The proposed bipartisan House deal to repeal and replace Medicare's hated sustainable growth-rate physician-payment system offers Republicans a chance to make two significant benefit changes they've long sought. Now it remains to be seen if they can accept and lock in that victory.
It also raises the question of what Democrats, if they help enact the SGR bill, would have left to offer when Republicans come back the next time—probably quite soon—with more and bigger demands to revamp and reduce Medicare spending.
The deal crafted by House Speaker John Boehner and House Minority Leader Nancy Pelosi would pay for a $70 billion portion of the SGR overhaul partly by increasing Part B premiums for higher-income beneficiaries and requiring those with Medigap supplemental coverage to spend at least $250 out of pocket before coverage kicks in, according to Modern Healthcare's Paul Demko, who first reported the details last week.
Even though President Barack Obama previously proposed similar Medigap changes in his 2016 budget, senior advocacy group AARP expressed “very serious concerns” about those changes and the increased means-testing of premiums. Some Senate Democrats also voiced reservations.
The Center for American Progress (PDF) has cautioned that revising Medicare supplemental coverage rules to impose higher costs on seniors would hurt lower-income beneficiaries. It urged that any such changes be applied using means-testing, sparing beneficiaries at lower income levels. Beyond that, AARP and other groups that support Medicare fear that too much means-testing could erode political support for the program among middle- and upper-middle-class Americans.

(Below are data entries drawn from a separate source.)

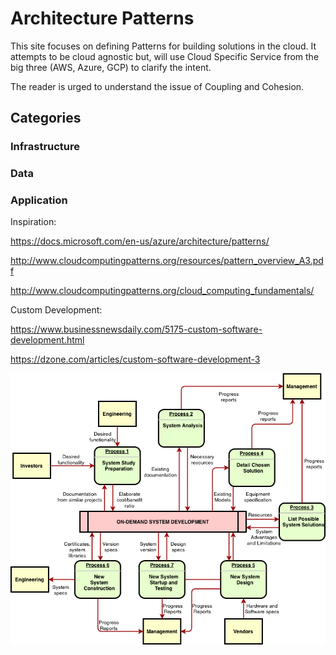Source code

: # Architecture Patterns

This site focuses on defining Patterns for building solutions in the cloud.  It attempts to be cloud agnostic but, will use Cloud Specific Service from the big three (AWS, Azure, GCP) to clarify the intent.

The reader is urged to understand the issue of Coupling and Cohesion.

## Categories

### Infrastructure

### Data

### Application


Inspiration:

https://docs.microsoft.com/en-us/azure/architecture/patterns/

http://www.cloudcomputingpatterns.org/resources/pattern_overview_A3.pdf

http://www.cloudcomputingpatterns.org/cloud_computing_fundamentals/


Custom Development:

https://www.businessnewsdaily.com/5175-custom-software-development.html

https://dzone.com/articles/custom-software-development-3


![ArchImage](/Diagram.drawio.png)
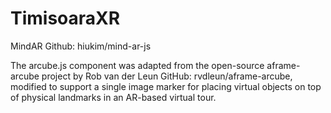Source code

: # TimisoaraXR

MindAR Github: hiukim/mind-ar-js

The arcube.js component was adapted from the open-source aframe-arcube project by Rob van der Leun GitHub: rvdleun/aframe-arcube, modified to support a single image marker for placing virtual objects on top of physical landmarks in an AR-based virtual tour.
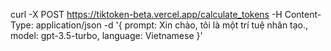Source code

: curl -X POST https://tiktoken-beta.vercel.app/calculate_tokens -H Content-Type: application/json -d '{
  prompt: Xin chào, tôi là một trí tuệ nhân tạo.,
  model: gpt-3.5-turbo,
  language: Vietnamese
}'
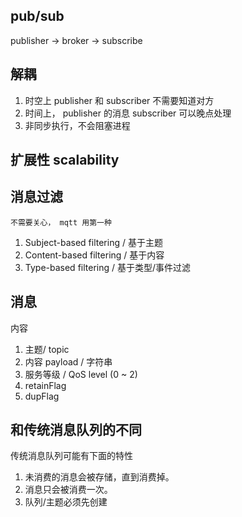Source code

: ## pub/sub

publisher -> broker -> subscribe

## 解耦

1. 时空上 publisher 和 subscriber 不需要知道对方
1. 时间上， publisher 的消息 subscriber 可以晚点处理
1. 非同步执行，不会阻塞进程

## 扩展性 scalability

## 消息过滤

`不需要关心， mqtt 用第一种`

1. Subject-based filtering / 基于主题
1. Content-based filtering / 基于内容
1. Type-based filtering / 基于类型/事件过滤

## 消息
内容

1. 主题/ topic
2. 内容 payload / 字符串
3. 服务等级 / QoS level (0 ~ 2)
4. retainFlag
5. dupFlag

## 和传统消息队列的不同

传统消息队列可能有下面的特性

1. 未消费的消息会被存储，直到消费掉。
1. 消息只会被消费一次。
1. 队列/主题必须先创建

#
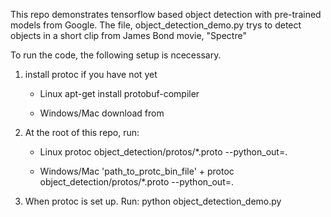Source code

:This repo demonstrates tensorflow based object detection with pre-trained models from Google.
The file, object_detection_demo.py trys to detect objects in a short clip from James Bond movie, "Spectre"

To run the code, the following setup is ncecessary.

1. install protoc if you have not yet
	* Linux
		apt-get install protobuf-compiler

	* Windows/Mac
		download from

2. At the root of this repo, run:
	* Linux
		protoc object_detection/protos/*.proto --python_out=.

	* Windows/Mac
		'path_to_protc_bin_file' + protoc object_detection/protos/*.proto --python_out=.


3. When protoc is set up. Run:
	python object_detection_demo.py
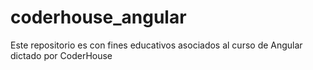 # coderhouse_angular

Este repositorio es con fines educativos asociados al curso de Angular dictado por CoderHouse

But Boehner and the conservative Americans for Tax Reform see the measures as an important first step toward dramatically restructuring Medicare. Meanwhile, House Republicans separately unveiled their 2016 budget proposal that would transform Medicare into a defined-contribution voucher program (which they call premium support), convert Medicaid into a capped state block-grant program, and repeal the Affordable Care Act.
The increased beneficiary cost-sharing included in the SGR reform proposal could work hand-in-hand with the larger House GOP Medicare plan by prodding seniors to choose the lower-cost private Medicare plans envisioned under the budget blueprint. That would advance their long-held goal of turning Medicare into a privatized, means-tested welfare program and getting the government out of the health insurance business.
Some conservatives clearly were thrilled at the prospect of advancing their Medicare overhaul goals through the SGR bill, and urged other conservatives to accept the added 10-year costs to the federal budget and pass it. “I could care less about the 10 years,” Ryan Ellis, tax policy director of Americans for Tax Reform (which is headed by conservative stalwart Grover Norquist), told the National Journal. “You would never measure entitlement reform in a 10-year window.”